**ACTION ITEM**
Search the material below for "Εθνική" and copy every line where it occurs.

**SUPPLIED RECORDS**
- Opening Delimiter -

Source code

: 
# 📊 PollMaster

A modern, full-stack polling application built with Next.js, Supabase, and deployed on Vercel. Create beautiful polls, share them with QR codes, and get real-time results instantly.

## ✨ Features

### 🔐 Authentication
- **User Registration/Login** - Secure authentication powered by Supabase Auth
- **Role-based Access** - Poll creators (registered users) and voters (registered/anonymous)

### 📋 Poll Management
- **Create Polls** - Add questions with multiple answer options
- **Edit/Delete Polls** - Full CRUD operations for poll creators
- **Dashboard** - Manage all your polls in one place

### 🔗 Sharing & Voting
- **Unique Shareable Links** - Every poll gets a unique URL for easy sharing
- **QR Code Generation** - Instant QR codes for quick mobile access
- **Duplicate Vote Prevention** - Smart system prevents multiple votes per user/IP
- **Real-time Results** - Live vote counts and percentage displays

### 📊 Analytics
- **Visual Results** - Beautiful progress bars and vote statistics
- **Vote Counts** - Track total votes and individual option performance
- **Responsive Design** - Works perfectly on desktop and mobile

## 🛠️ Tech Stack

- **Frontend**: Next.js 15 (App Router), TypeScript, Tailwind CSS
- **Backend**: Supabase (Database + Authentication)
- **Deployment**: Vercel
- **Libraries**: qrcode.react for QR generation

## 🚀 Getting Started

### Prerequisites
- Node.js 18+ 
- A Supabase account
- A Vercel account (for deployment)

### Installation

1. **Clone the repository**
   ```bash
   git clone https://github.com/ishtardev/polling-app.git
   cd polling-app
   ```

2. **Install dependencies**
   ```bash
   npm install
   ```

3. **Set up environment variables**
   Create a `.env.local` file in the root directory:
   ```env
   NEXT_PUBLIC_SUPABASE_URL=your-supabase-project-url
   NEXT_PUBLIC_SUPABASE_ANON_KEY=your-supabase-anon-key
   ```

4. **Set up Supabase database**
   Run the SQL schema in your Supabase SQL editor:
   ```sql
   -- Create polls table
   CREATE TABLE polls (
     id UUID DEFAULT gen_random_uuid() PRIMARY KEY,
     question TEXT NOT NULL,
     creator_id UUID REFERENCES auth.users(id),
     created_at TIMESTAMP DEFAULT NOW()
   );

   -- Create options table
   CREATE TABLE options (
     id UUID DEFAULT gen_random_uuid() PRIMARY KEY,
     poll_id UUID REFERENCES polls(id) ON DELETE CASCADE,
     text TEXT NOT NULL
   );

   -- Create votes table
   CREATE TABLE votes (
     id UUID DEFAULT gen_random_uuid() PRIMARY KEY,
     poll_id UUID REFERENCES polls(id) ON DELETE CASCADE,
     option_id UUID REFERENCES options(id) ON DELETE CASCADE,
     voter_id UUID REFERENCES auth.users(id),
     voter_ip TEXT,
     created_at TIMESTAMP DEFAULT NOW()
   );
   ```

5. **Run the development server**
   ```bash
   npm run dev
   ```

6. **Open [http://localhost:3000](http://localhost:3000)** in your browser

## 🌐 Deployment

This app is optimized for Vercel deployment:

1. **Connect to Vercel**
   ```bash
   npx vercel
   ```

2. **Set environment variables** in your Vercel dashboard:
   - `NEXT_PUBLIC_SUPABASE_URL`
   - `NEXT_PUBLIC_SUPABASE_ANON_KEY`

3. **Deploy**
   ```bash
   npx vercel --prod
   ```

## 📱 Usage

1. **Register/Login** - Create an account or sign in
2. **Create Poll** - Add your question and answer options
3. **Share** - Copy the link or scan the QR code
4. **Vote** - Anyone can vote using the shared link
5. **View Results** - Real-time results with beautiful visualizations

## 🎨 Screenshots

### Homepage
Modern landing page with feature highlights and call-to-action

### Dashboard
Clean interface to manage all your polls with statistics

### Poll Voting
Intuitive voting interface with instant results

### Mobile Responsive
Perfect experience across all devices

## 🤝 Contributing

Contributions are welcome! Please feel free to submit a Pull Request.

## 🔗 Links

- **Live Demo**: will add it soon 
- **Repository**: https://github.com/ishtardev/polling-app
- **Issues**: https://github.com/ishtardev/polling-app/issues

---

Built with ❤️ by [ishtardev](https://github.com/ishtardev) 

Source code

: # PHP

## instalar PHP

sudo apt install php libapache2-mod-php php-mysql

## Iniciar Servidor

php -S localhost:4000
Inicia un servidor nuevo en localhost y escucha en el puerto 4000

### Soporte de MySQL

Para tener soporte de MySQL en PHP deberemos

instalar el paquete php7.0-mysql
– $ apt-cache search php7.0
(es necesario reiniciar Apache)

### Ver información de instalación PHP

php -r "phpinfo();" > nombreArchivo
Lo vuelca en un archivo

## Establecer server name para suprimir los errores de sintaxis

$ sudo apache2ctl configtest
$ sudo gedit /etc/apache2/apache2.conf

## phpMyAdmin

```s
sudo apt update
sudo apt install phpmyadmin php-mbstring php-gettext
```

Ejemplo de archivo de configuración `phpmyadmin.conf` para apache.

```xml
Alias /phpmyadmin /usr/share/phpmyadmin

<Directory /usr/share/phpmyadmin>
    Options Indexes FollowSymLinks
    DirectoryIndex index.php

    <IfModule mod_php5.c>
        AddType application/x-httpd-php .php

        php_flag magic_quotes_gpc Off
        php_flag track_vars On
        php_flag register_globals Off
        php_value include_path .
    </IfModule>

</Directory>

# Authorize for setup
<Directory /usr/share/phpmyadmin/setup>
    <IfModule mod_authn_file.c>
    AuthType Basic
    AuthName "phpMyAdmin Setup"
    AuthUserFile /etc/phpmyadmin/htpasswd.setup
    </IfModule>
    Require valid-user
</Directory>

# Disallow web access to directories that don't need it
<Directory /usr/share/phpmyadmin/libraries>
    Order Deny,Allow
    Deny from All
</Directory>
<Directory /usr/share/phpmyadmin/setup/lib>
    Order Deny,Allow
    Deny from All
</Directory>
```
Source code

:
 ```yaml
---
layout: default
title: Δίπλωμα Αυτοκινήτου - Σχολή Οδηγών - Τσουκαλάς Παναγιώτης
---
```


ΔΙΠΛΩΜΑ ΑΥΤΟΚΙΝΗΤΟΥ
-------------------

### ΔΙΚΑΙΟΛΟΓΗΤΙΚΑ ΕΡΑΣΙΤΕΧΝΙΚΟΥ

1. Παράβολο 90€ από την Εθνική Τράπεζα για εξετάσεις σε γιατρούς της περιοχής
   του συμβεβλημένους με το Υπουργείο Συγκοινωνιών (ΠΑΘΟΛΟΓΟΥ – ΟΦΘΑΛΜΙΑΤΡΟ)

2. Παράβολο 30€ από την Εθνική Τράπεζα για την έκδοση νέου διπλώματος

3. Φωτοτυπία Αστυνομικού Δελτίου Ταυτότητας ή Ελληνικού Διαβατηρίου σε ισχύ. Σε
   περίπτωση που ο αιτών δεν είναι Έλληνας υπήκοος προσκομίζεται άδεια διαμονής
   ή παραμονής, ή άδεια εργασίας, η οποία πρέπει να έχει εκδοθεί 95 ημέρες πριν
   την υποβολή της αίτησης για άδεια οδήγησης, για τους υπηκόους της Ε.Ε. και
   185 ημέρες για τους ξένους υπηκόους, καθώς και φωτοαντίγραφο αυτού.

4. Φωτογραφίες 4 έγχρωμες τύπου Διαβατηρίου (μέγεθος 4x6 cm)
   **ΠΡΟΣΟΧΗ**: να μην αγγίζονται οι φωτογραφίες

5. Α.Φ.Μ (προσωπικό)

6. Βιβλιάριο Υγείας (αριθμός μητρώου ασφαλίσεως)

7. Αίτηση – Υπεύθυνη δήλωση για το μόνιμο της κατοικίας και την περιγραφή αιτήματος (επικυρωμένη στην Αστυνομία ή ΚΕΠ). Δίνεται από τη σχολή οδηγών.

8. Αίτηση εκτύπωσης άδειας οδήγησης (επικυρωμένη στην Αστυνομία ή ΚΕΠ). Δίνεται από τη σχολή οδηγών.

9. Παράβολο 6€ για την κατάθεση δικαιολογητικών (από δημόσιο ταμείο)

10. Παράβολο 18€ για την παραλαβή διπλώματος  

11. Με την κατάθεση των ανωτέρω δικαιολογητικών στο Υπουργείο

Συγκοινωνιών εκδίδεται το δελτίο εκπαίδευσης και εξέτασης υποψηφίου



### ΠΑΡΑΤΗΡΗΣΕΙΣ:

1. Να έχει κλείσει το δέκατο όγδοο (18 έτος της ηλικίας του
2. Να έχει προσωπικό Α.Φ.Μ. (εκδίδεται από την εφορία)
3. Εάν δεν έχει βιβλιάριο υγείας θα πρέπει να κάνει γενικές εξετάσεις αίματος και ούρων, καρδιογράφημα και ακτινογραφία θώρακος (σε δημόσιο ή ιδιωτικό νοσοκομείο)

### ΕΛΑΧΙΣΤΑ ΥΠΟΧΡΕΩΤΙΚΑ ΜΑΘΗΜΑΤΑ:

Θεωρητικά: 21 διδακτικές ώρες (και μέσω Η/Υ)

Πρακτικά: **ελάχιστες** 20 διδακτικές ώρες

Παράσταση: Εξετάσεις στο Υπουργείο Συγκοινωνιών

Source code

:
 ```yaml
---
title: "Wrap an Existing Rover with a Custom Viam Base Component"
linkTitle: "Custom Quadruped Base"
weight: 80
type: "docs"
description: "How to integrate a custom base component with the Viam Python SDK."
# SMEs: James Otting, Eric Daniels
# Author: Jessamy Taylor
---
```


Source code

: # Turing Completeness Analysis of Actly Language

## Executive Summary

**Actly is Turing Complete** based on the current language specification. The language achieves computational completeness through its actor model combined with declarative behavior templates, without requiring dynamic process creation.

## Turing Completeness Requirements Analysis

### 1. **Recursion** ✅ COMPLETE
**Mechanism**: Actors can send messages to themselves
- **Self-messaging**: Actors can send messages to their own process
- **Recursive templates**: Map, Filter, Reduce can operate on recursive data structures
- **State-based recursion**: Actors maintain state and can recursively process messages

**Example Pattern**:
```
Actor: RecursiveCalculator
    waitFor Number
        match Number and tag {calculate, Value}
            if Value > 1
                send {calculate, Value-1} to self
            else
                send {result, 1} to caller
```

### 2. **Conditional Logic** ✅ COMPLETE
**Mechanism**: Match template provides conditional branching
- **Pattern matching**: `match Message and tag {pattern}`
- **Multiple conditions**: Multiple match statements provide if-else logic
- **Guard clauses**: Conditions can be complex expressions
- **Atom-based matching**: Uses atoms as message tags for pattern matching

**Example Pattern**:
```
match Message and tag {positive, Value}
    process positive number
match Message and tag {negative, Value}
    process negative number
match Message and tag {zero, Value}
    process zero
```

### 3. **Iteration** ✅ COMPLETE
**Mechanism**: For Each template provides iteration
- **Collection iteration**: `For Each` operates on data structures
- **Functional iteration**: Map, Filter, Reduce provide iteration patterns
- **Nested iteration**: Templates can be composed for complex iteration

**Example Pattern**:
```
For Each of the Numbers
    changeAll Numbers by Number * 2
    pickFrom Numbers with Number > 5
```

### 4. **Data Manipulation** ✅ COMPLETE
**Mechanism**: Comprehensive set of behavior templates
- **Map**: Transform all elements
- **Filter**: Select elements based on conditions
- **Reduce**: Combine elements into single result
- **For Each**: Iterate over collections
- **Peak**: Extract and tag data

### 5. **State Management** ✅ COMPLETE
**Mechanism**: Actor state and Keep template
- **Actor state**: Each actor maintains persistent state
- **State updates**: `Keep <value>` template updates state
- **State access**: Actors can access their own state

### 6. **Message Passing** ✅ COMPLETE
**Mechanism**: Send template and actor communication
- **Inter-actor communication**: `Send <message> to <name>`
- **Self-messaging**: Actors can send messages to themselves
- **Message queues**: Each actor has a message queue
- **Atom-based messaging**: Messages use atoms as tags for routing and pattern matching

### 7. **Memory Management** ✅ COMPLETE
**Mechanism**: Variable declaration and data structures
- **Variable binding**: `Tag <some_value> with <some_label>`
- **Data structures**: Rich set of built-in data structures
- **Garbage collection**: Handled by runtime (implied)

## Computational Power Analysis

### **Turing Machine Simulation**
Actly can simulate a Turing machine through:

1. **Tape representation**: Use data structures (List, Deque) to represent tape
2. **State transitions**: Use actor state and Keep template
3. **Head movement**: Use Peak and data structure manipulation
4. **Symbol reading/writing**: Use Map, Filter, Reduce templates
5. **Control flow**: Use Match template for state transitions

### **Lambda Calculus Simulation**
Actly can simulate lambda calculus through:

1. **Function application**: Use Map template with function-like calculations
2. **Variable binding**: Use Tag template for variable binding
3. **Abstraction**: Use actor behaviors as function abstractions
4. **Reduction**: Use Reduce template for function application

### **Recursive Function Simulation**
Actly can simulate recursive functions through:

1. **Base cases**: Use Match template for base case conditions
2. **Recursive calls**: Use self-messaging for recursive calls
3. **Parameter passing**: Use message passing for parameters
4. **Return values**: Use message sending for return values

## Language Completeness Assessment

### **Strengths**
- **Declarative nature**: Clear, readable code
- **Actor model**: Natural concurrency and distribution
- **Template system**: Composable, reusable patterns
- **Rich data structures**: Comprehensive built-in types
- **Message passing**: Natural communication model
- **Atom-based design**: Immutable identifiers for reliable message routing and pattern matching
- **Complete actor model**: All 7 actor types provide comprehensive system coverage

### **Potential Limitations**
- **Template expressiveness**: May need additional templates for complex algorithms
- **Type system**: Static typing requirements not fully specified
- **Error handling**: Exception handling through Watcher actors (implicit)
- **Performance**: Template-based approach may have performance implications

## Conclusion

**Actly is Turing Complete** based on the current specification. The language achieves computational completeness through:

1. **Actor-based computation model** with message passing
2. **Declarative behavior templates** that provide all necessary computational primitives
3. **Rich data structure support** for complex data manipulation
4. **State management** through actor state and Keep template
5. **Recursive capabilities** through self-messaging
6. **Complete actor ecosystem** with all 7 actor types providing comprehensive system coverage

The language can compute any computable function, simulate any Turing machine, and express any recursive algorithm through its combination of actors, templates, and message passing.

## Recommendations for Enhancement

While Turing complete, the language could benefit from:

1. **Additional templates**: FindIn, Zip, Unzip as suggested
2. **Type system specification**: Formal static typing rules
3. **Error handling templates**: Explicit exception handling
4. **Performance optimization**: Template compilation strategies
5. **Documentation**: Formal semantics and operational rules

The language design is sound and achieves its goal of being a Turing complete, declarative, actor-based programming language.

- Closing Delimiter -

**EXPECTED ANSWER**
1. Παράβολο 90€ από την Εθνική Τράπεζα για εξετάσεις σε γιατρούς της περιοχής
2. Παράβολο 30€ από την Εθνική Τράπεζα για την έκδοση νέου διπλώματος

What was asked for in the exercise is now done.